(Records from a data collection)
--
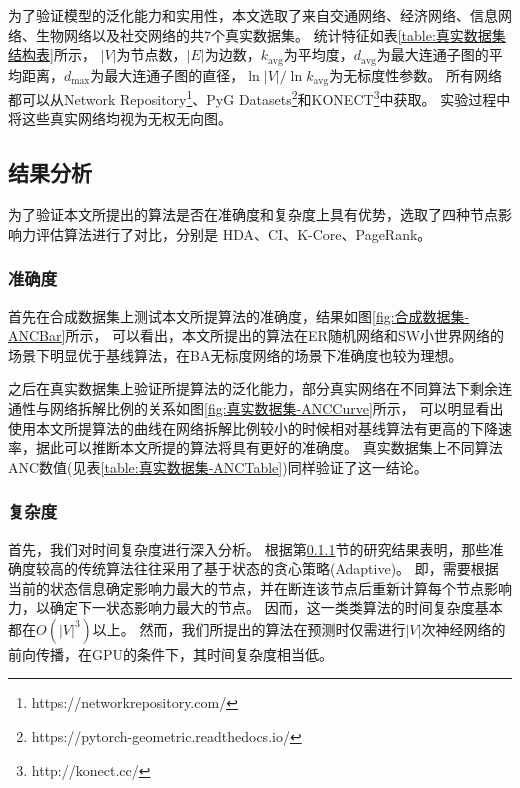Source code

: \documentclass[twocolumn]{morningstar}
\begin{document}


为了验证模型的泛化能力和实用性，本文选取了来自交通网络、经济网络、信息网络、生物网络以及社交网络的共7个真实数据集。
统计特征如表\ref{table:真实数据集结构表}所示，
$|V|$为节点数，$|E|$为边数，$k_{\mathrm{avg}}$为平均度，$d_{\mathrm{avg}}$为最大连通子图的平均距离，$d_{\mathrm{max}}$为最大连通子图的直径，$\ln |V|/\ln k_\mathrm{avg}$为无标度性参数。
所有网络都可以从Network Repository\footnote{https://networkrepository.com/}、PyG Datasets\footnote{https://pytorch-geometric.readthedocs.io/}和KONECT\footnote{http://konect.cc/}中获取。
实验过程中将这些真实网络均视为无权无向图。


\subsection{结果分析}\label{sec:ResultAnalysis}

为了验证本文所提出的算法是否在准确度和复杂度上具有优势，选取了四种节点影响力评估算法进行了对比，分别是
HDA\cite{cohen2001HDA}、CI、K-Core、PageRank。

\subsubsection{准确度}\label{sec:Accuracy}

首先在合成数据集上测试本文所提算法的准确度，结果如图\ref{fig:合成数据集-ANCBar}所示，
可以看出，本文所提出的算法在ER随机网络和SW小世界网络的场景下明显优于基线算法，在BA无标度网络的场景下准确度也较为理想。

之后在真实数据集上验证所提算法的泛化能力，部分真实网络在不同算法下剩余连通性与网络拆解比例的关系如图\ref{fig:真实数据集-ANCCurve}所示，
可以明显看出使用本文所提算法的曲线在网络拆解比例较小的时候相对基线算法有更高的下降速率，据此可以推断本文所提的算法将具有更好的准确度。
真实数据集上不同算法ANC数值(见表\ref{table:真实数据集-ANCTable})同样验证了这一结论。






\subsubsection{复杂度}\label{sec:Complexity}

首先，我们对时间复杂度进行深入分析。
根据第\ref{sec:Accuracy}节的研究结果表明，那些准确度较高的传统算法往往采用了基于状态的贪心策略(Adaptive)。
即，需要根据当前的状态信息确定影响力最大的节点，并在断连该节点后重新计算每个节点影响力，以确定下一状态影响力最大的节点。
因而，这一类类算法的时间复杂度基本都在$O(|V|^3)$以上。
然而，我们所提出的算法在预测时仅需进行$|V|$次神经网络的前向传播，在GPU的条件下，其时间复杂度相当低。
\end{document}
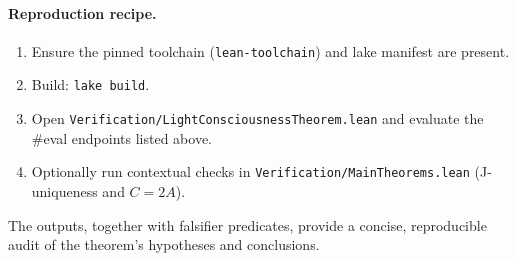 \documentclass[12pt,a4paper]{article}
\begin{document}
\paragraph{Reproduction recipe.}
\begin{enumerate}
  \item Ensure the pinned toolchain (\texttt{lean-toolchain}) and lake manifest are present.
  \item Build: \texttt{lake build}.
  \item Open \texttt{Verification/LightConsciousnessTheorem.lean} and evaluate the \#eval endpoints listed above.
  \item Optionally run contextual checks in \texttt{Verification/MainTheorems.lean} (J-uniqueness and \(C{=}2A\)).
\end{enumerate}
The outputs, together with falsifier predicates, provide a concise, reproducible audit of the theorem’s hypotheses and conclusions.
\end{document}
--
How many lines of the entries include the string "item"? Answer with a number and no other words.

§ SOLUTION FOR THIS EXERCISE:
4